Mustard seeds, I understand, are very small – and mulberry trees rather bigger, and not very mobile!

This understanding of faith as a gift from God is borne out in our reading from 2 Timothy. Paul remembers Timothy’s sincere faith; recognises too that it has been nurtured in him by his mother and grandmother. But he urges him above all to hold firm, to remain in that faith in union with Jesus himself.

I suspect we all have our ups and downs – times when we feel our faith is firm, and others where we wonder if we have any faith at all. But it’s very difficult to hold on to faith on our own.

Saint Paul was by any definition a man full of faith. But he constantly asked for the prayers and support of his fellow Christians. And he was honest enough to admit that his “thorn in the flesh” made him feel desperately weak at times.

He was Saint Paul, for goodness sake! And we’ve already heard about the disciples!

We know that we must remain united to Jesus. It’s a good theory, but in actual fact we need help – the help, encouragement and support of one another when (for whatever reason) holding on to him is difficult; when faith seems too much like a tightrope. That’s why God has called us together as his Church – we need each other.

Paul goes on to give Timothy some specific instructions –

• to keep alive the gift that God has given him;
• to witness to, and hold firm to, the truth of the gospel.

Again, faith is expressed in actions.

• But this is done within the context of the Church,
• with the support of other believers.
• Timothy is not left to sustain or to express his faith on his own.

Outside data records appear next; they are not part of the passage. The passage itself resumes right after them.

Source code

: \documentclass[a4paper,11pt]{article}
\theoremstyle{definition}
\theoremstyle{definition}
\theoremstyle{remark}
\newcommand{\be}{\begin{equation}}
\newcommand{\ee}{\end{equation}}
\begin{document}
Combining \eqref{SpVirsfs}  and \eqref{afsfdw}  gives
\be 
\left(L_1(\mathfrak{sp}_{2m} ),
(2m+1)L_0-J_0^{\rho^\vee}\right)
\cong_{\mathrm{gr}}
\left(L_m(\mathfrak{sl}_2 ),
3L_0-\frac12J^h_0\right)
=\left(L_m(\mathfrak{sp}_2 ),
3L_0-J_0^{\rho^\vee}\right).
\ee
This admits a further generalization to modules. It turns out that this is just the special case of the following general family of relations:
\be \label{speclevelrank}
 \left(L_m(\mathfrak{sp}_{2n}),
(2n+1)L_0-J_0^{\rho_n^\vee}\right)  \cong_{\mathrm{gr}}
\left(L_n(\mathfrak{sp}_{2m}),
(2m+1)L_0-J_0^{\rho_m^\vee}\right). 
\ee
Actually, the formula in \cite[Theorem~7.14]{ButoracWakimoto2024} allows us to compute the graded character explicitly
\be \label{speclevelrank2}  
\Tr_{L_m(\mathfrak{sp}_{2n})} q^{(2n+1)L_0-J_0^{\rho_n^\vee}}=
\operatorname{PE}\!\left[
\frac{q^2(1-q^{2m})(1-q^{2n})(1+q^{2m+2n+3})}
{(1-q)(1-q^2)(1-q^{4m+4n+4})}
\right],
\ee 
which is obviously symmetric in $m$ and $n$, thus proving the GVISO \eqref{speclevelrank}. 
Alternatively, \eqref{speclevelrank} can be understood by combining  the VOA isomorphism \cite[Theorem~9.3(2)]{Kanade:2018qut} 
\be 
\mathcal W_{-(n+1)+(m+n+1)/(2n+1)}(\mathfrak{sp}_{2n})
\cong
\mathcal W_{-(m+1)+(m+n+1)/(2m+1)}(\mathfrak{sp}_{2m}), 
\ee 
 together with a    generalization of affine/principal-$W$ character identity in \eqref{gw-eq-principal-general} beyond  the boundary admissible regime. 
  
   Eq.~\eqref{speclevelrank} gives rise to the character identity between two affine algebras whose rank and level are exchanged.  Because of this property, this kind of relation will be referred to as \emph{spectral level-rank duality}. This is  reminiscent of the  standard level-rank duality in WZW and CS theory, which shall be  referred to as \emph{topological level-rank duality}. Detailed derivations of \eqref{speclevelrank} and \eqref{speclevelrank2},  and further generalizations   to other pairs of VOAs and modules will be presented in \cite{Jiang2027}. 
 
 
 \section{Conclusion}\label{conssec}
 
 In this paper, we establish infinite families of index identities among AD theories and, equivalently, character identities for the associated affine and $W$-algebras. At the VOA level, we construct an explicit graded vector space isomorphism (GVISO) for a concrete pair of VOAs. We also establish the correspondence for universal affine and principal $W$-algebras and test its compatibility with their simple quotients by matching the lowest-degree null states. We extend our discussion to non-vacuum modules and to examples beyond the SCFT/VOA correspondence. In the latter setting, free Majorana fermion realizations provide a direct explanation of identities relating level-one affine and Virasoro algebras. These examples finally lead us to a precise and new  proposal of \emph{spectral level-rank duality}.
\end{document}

Sadly, it’s all too easy for us to feel guilty when it comes to faith. We would all say, with the disciples “Make our faith greater”. And we would all admit, as someone else who came to Jesus said: “I believe; help my unbelief!” (Mark 9 v24b NRSV)

But Jesus tells us we only need faith the size of a mustard seed. I think on most days, in most situations, we could all manage that much!

And the truth is that – in faith – we can all make a difference. We can all play our part in fulfilling God’s purposes – in carrying forward the Kingdom of God.

• It’s not fashionable to believe it these days, but ordinary people can do extraordinary things together – and particularly together with God.

• Sometimes faith just involves recognising that truth and acting upon it; refusing to take on board the negativity and cynicism that so often surround us.

Taking up the image Jesus uses in the second part of our gospel reading, Revd Lesley Fellows writes this about Christian service:

“We just need to see it as something ordinary, that we are like servants, put on this earth to do our bit. And whether that bit is at work, or in the home, or in the community, or in the nation; whether it is to do with spiritual things or material things, all of it is part of our calling.”

• Like Timothy, we have all been given gifts by God.

• Like Timothy we are called to keep alive those gifts – including the gift of faith – and to use them in the service of God and of our neighbour.

May your faith and mine – small as it is – make God’s world a better place for everyone, as we

“remain in the faith and love that are ours in union with Christ Jesus”.